Invisible Illness and The White Flag of Surrender

Judy’s Journal, Collage

I don’t know how you felt when you saw my post The Heart of the Battle  the day before yesterday.  A few commented that my haiku in the post expressed extreme sadnes.  I looked again and believe it’s a tired resignation  –  this is just how it is living with invisible conditions.


Haiku Heights
prompt, free

With resignation
freedom comes tip-toeing in
hushed breath of being

You see, invisible dis-ease and conditions have a layer to them that visible illness and conditions don’t.  I can’t SEE anything wrong with me and I  begin to believe that maybe everything is all right.  Perhaps I’m imagining the symptoms, exaggerating the symptoms.  Perhaps I am even causing the symptoms.

How I look and how I feel are not congruent.

About 10 years before I was symptomatic a woman

Judy’s Journal, Collage & Mixed Media

was referred to me in her late 50’s – I was in my early 40’s.  She comes to the first session with all her medical records.  Without exaggeration, it’s a foot thick.  She’s seen doctor after doctor, been to renowned medical centers, had evaluations by teams of doctors at teaching universities, undergone test after test after test and no one can find evidence there’s one thing wrong.  Referrals to psychiatrists pile up.

She was desperate for help. Her panic that no one believed her was palpable.  I’m not sure I believed her either.  How could anyone have so many things wrong with them, from headaches to gastrointestinal, from heart palpitations to joint pain and have every  test be negative.  She looked fine.  I too was unable to help her.

I’m now in my late 60’s.  I have clients today who are extremely disabled by their invisible conditions.  They too are desperate  for help, for relief.  I sometimes catch myself minimizing their pain or disability.  They look good, are smart, funny, intuitive. How they look and how they feel are not congruent.  Just like me.

My white flag of surrender?  There is nothing I can do, nothing I can say.  So I sit, listen and believe them with my heart, if not with my eyes.
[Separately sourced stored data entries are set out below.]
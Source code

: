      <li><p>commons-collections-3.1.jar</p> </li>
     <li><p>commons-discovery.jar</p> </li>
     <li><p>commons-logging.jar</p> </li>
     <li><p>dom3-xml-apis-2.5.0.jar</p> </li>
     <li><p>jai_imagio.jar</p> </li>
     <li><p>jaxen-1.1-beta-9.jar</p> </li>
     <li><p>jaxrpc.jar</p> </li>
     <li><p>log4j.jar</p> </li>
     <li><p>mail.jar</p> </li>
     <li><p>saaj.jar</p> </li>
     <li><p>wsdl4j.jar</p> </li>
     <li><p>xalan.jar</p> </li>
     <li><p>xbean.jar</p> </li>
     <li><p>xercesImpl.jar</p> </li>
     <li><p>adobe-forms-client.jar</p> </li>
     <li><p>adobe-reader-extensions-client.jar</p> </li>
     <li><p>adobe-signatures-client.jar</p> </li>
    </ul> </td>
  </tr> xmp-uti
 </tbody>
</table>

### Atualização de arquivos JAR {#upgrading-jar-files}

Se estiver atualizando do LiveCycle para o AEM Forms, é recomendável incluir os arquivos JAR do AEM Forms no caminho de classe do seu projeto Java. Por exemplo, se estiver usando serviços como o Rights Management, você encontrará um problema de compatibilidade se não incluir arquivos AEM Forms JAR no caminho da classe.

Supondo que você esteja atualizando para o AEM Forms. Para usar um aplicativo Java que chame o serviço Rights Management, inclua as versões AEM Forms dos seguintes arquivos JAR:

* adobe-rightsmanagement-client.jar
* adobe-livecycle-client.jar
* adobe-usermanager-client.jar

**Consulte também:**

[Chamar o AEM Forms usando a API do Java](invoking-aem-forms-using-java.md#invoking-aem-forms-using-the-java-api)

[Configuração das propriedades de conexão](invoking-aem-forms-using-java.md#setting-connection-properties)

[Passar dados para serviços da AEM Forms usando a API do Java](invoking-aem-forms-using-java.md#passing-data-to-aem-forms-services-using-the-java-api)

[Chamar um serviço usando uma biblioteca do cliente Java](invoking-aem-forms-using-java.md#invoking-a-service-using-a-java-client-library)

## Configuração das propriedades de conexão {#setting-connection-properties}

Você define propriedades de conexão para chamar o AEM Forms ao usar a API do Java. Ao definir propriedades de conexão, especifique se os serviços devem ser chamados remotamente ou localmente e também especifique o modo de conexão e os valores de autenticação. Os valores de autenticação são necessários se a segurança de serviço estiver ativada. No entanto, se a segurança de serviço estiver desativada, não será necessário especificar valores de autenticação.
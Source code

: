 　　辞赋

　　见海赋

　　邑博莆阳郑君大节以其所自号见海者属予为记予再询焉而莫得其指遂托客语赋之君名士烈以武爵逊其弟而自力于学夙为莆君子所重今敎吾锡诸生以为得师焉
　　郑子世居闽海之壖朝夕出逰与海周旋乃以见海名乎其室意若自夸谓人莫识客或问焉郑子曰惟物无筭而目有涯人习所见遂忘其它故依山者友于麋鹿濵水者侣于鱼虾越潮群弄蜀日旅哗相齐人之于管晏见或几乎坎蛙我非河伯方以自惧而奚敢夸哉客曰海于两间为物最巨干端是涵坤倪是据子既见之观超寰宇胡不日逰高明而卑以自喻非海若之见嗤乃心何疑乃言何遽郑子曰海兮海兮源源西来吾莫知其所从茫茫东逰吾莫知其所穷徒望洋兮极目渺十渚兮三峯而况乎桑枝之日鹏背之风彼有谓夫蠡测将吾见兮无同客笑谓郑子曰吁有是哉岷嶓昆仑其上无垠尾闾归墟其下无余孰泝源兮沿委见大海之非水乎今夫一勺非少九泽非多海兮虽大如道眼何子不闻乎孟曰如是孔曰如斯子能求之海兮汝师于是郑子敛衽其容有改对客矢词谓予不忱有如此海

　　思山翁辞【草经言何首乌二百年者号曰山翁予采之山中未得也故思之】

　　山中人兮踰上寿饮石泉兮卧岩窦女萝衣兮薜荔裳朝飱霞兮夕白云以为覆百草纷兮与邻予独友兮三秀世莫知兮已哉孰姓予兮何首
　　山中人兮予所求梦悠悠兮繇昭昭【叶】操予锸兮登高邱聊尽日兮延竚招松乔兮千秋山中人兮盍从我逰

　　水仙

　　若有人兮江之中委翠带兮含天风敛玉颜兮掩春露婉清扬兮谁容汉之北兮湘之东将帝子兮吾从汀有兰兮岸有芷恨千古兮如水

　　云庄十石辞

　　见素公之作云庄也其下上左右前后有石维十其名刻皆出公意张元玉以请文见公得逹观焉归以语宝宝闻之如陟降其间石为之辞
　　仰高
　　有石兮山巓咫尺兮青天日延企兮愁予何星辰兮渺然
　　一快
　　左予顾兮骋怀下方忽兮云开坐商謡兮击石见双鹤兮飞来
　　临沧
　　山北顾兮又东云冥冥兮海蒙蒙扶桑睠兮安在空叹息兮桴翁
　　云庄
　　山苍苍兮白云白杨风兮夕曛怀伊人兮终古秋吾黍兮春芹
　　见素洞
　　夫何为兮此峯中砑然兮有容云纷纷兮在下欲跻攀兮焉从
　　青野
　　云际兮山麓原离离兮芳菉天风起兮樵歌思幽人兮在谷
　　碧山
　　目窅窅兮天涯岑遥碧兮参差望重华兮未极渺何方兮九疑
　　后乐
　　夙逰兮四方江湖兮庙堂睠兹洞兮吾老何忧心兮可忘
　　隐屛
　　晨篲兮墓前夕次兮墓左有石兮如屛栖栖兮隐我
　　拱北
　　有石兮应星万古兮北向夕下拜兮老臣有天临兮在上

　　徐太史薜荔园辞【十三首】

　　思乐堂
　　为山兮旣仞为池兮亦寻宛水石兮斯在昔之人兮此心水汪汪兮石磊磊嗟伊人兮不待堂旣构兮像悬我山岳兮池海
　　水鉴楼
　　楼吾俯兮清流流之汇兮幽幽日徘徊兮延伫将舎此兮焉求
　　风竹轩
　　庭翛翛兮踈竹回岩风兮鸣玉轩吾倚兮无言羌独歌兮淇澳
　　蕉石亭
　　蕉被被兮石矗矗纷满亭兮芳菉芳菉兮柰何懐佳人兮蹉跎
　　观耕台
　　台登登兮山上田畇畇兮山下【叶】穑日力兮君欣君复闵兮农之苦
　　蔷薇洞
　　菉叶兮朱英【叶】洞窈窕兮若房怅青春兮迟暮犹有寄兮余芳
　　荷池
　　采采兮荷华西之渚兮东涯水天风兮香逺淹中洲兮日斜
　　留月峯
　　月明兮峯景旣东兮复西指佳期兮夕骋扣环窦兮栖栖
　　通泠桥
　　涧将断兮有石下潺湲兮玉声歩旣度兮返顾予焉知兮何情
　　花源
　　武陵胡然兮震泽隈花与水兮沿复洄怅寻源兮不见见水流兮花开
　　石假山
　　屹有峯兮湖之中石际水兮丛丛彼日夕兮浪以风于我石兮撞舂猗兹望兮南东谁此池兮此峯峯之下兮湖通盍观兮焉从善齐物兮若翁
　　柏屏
20 comments on “Invisible Illness and The White Flag of Surrender

  1. This hit a chord. I’ve had ME/cfs for 30 yrs now. The failure is down to medical science, and their refusal to accept what can’t yet be understood. I find humour a great way to fight through.


    • Anthony,
      30 years! Bless you. I think that men have it even more difficult than women – at least here in the USA. Men are suppose to be “strong” and work and produce and overcome, blah, blah blah. Are “ME” and “Fibromyalgia” one-in-the-same? I do know that in different parts of the world there are different names.
      Finally research has begun in the US now that the pharmaceuticals have figured out there is money in it. That’s the good news.

      I completely agree that humour is the most wonderful way through. And you have a great sense of humour. I’ve enjoyed your blog.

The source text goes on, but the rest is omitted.